Kapolda Metro Jaya Santai Hadapi Tuntutan Beserta Ihwal Ceramah Rizieq Sihab



Jakarta – Kapolda Metro Jaya Irjen Mochamad Iriawan menanggapi santai tuntutan Ketua Front Pembela Islam (FPI) Rizieq Shihab yang meminta dirinya dicopot.

Kapolda Metro Jaya Santai Hadapi Tuntutan Beserta Ihwal Ceramah Rizieq Sihab

Kapolda Metro Jaya Irejen Pol M Iriawan

“Siapa dia? Enak aja mau copot saya,” kata Iriawan sambil tertawa ditemui di RS Polri, Jakarta Timur, Selasa (17/1/2017).

Tuntutan Rizieq dan massa-nya untuk mengganti Kapolda Metro Jaya disebut lantaran Iriawan tidak bersikap bijak saat demo 4 November 2016. Selain itu, Iriawan juga mendengar ihwal ceramah Rizieq yang menyebut Kapolda “Jenderal berotak hansip”.

Iriawan tak ambil hati soal ucapan Rizieq itu.

“Ya, kalau saya sih ketawa saja. Saudara Rizieq bilang gitu karena Rizieq berakhlak paling baik, dan otaknya paling pintar se-Indonesia,” kata Iriawan.

Iriawan mengaku, akan tetap menindaklanjuti laporan dari seorang warga bernama Eddy Soetono (62 tahun). Eddy melaporkan imam besar Front Pembela Islam (FPI), Rizieq Shihab, terkait dugaan ujaran kebencian (hate speech) yang menyudutkan Iriawan sebagai Kapolda.
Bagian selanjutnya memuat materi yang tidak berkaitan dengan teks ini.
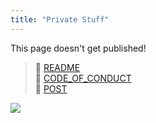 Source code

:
 ```yaml
---
title: "Private Stuff"
---
```


This page doesn't get published!

> 🔗 [README](README.md) <br/>
> 🔗 [CODE_OF_CONDUCT](CODE_OF_CONDUCT.md) <br/>
> 🔗 [POST](content/templates/post.md) <br/>

![](obsidian-settings.png) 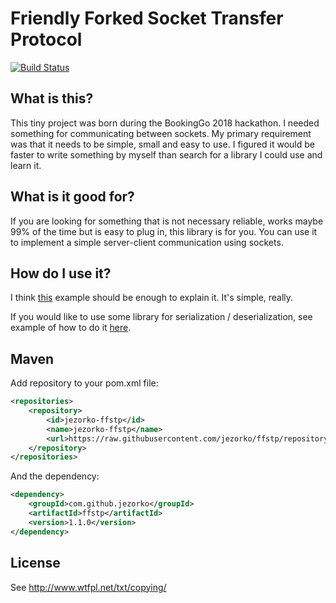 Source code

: # Friendly Forked Socket Transfer Protocol

[![Build Status](https://travis-ci.org/Jezorko/ffstp.svg?branch=master)](https://travis-ci.org/Jezorko/ffstp)

## What is this?
This tiny project was born during the BookingGo 2018 hackathon.
I needed something for communicating between sockets.
My primary requirement was that it needs to be simple, small and easy to use.
I figured it would be faster to write something by myself than search for a library I could use and learn it.

## What is it good for?
If you are looking for something that is not necessary reliable, works maybe 99% of the time but is easy to plug in, this library is for you.
You can use it to implement a simple server-client communication using sockets.

## How do I use it?
I think [this](https://github.com/Jezorko/ffstp/blob/master/examples/MessagesExchangeExample.java) example should be
enough to explain it. It's simple, really.

If you would like to use some library for serialization / deserialization,
see example of how to do it [here](https://github.com/Jezorko/ffstp/blob/master/examples/GsonSerializer.java).

## Maven
Add repository to your pom.xml file:

```xml
<repositories>
    <repository>
        <id>jezorko-ffstp</id>
        <name>jezorko-ffstp</name>
        <url>https://raw.githubusercontent.com/jezorko/ffstp/repository</url>
    </repository>
</repositories>
```

And the dependency:

```xml
<dependency>
    <groupId>com.github.jezorko</groupId>
    <artifactId>ffstp</artifactId>
    <version>1.1.0</version>
</dependency>
```

## License
See http://www.wtfpl.net/txt/copying/ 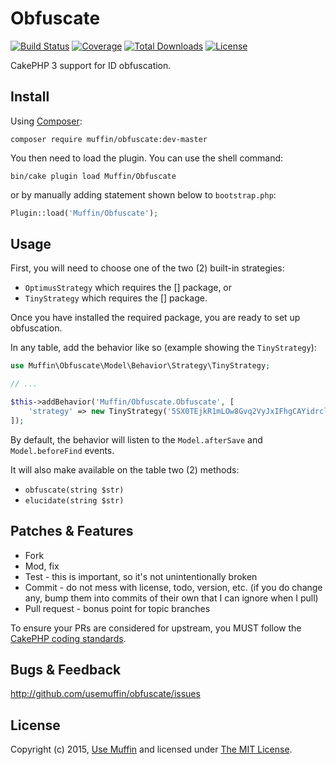 # Obfuscate

[![Build Status](https://img.shields.io/travis/UseMuffin/Obfuscate/master.svg?style=flat-square)](https://travis-ci.org/UseMuffin/Obfuscate)
[![Coverage](https://img.shields.io/coveralls/UseMuffin/Obfuscate/master.svg?style=flat-square)](https://coveralls.io/r/UseMuffin/Obfuscate)
[![Total Downloads](https://img.shields.io/packagist/dt/muffin/obfuscate.svg?style=flat-square)](https://packagist.org/packages/muffin/obfuscate)
[![License](https://img.shields.io/badge/license-MIT-blue.svg?style=flat-square)](LICENSE)

CakePHP 3 support for ID obfuscation.

## Install

Using [Composer][composer]:

```
composer require muffin/obfuscate:dev-master
```

You then need to load the plugin. You can use the shell command:

```
bin/cake plugin load Muffin/Obfuscate
```

or by manually adding statement shown below to `bootstrap.php`:

```php
Plugin::load('Muffin/Obfuscate');
```

## Usage

First, you will need to choose one of the two (2) built-in strategies:

- `OptimusStrategy` which requires the [] package, or
- `TinyStrategy` which requires the [] package.

Once you have installed the required package, you are ready to set up obfuscation.

In any table, add the behavior like so (example showing the `TinyStrategy`):

```php
use Muffin\Obfuscate\Model\Behavior\Strategy\TinyStrategy;

// ...

$this->addBehavior('Muffin/Obfuscate.Obfuscate', [
    'strategy' => new TinyStrategy('5SX0TEjkR1mLOw8Gvq2VyJxIFhgCAYidrclDWaM3so9bfzZpuUenKtP74QNH6B')
]);
```

By default, the behavior will listen to the `Model.afterSave` and `Model.beforeFind` events.

It will also make available on the table two (2) methods:

- `obfuscate(string $str)` 
- `elucidate(string $str)`

## Patches & Features

* Fork
* Mod, fix
* Test - this is important, so it's not unintentionally broken
* Commit - do not mess with license, todo, version, etc. (if you do change any, bump them into commits of
their own that I can ignore when I pull)
* Pull request - bonus point for topic branches

To ensure your PRs are considered for upstream, you MUST follow the [CakePHP coding standards][standards].

## Bugs & Feedback

http://github.com/usemuffin/obfuscate/issues

## License

Copyright (c) 2015, [Use Muffin][muffin] and licensed under [The MIT License][mit].

[cakephp]:http://cakephp.org
[composer]:http://getcomposer.org
[mit]:http://www.opensource.org/licenses/mit-license.php
[muffin]:http://usemuffin.com
[standards]:http://book.cakephp.org/3.0/en/contributing/cakephp-coding-conventions.html
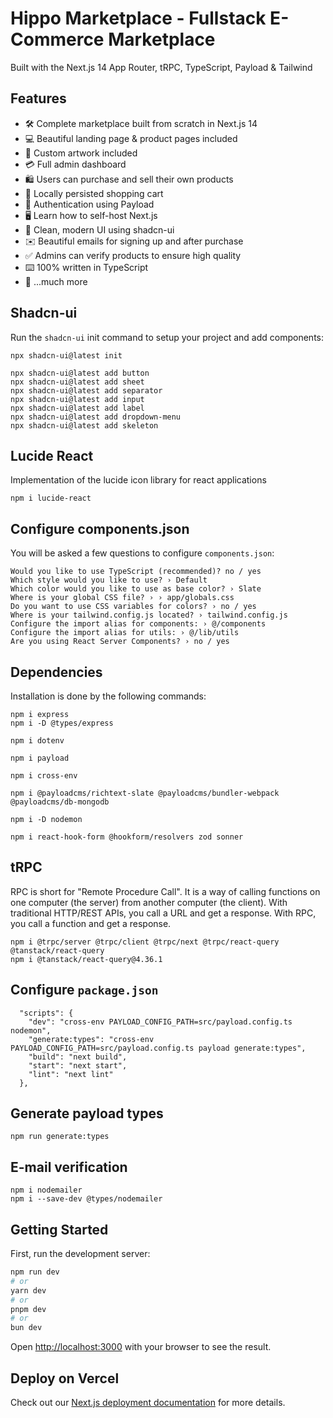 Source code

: # Hippo Marketplace - Fullstack E-Commerce Marketplace

Built with the Next.js 14 App Router, tRPC, TypeScript, Payload & Tailwind

## Features

- 🛠️ Complete marketplace built from scratch in Next.js 14
- 💻 Beautiful landing page & product pages included
- 🎨 Custom artwork included
- 💳 Full admin dashboard
- 🛍️ Users can purchase and sell their own products
- 🛒 Locally persisted shopping cart
- 🔑 Authentication using Payload
- 🖥️ Learn how to self-host Next.js
- 🌟 Clean, modern UI using shadcn-ui
- ✉️ Beautiful emails for signing up and after purchase
- ✅ Admins can verify products to ensure high quality
- ⌨️ 100% written in TypeScript
- 🎁 ...much more

## Shadcn-ui

Run the `shadcn-ui` init command to setup your project and add components:

```
npx shadcn-ui@latest init
```

```
npx shadcn-ui@latest add button
npx shadcn-ui@latest add sheet
npx shadcn-ui@latest add separator
npx shadcn-ui@latest add input
npx shadcn-ui@latest add label
npx shadcn-ui@latest add dropdown-menu
npx shadcn-ui@latest add skeleton
```

## Lucide React

Implementation of the lucide icon library for react applications

```
npm i lucide-react
```

## Configure components.json

You will be asked a few questions to configure `components.json`:

```
Would you like to use TypeScript (recommended)? no / yes
Which style would you like to use? › Default
Which color would you like to use as base color? › Slate
Where is your global CSS file? › › app/globals.css
Do you want to use CSS variables for colors? › no / yes
Where is your tailwind.config.js located? › tailwind.config.js
Configure the import alias for components: › @/components
Configure the import alias for utils: › @/lib/utils
Are you using React Server Components? › no / yes
```

## Dependencies

Installation is done by the following commands:

```
npm i express
npm i -D @types/express
```

```
npm i dotenv
```

```
npm i payload
```

```
npm i cross-env
```

```
npm i @payloadcms/richtext-slate @payloadcms/bundler-webpack @payloadcms/db-mongodb
```

```
npm i -D nodemon
```

```
npm i react-hook-form @hookform/resolvers zod sonner
```

## tRPC
RPC is short for "Remote Procedure Call". It is a way of calling functions on one computer (the server) from another computer (the client). With traditional HTTP/REST APIs, you call a URL and get a response. With RPC, you call a function and get a response.
```
npm i @trpc/server @trpc/client @trpc/next @trpc/react-query @tanstack/react-query
npm i @tanstack/react-query@4.36.1
```

## Configure `package.json`
```
  "scripts": {
    "dev": "cross-env PAYLOAD_CONFIG_PATH=src/payload.config.ts nodemon",
    "generate:types": "cross-env PAYLOAD_CONFIG_PATH=src/payload.config.ts payload generate:types",
    "build": "next build",
    "start": "next start",
    "lint": "next lint"
  },
  ```

## Generate payload types
```
npm run generate:types
```

## E-mail verification
```
npm i nodemailer
npm i --save-dev @types/nodemailer
```

## Getting Started

First, run the development server:

```bash
npm run dev
# or
yarn dev
# or
pnpm dev
# or
bun dev
```

Open [http://localhost:3000](http://localhost:3000) with your browser to see the result.

## Deploy on Vercel

Check out our [Next.js deployment documentation](https://nextjs.org/docs/deployment) for more details.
“Orang laporan, ya harus kami tindaklanjuti lah,” kata Iriawan.

Iriawan mengatakan, ucapan Rizieq ‘pangkat jenderal, otak hansip’ dianggap bisa menyinggung banyak orang. “Saya khawatir, banyak yang tersinggung. (Karena disebut) otaknya enggak ada,” ujarnya.

Baca juga : Dinilai Tak Mencerminkan Perilaku Ulama, Said Aqil Siradj Sindir Sikap Pimpinan FPI

Mantan Kapolda Jawa Barat itu juga berpesan kepada Rizieq agar bisa menahan diri, untuk tidak membicarakan hal-hal provokatif kepada masyarakat.

“Makanya, jangan ngomong sembarangan. Mulutmu harimaumu. Itu pesan saya kepada Rizieq,” ujarnya.

Dalam kesempatan yang sama, Kapolri Jenderal (Pol) Tito Karnavian juga memastikan tidak akan mencopot Kapolda Jawa Barat dan Kapolda Metro Jaya sesuai tuntutan massa FPI.

“Enggak ada, pokoknya Kapolda Metro dan Kapolda Jabar enggak ada dicopot,” kata Tito.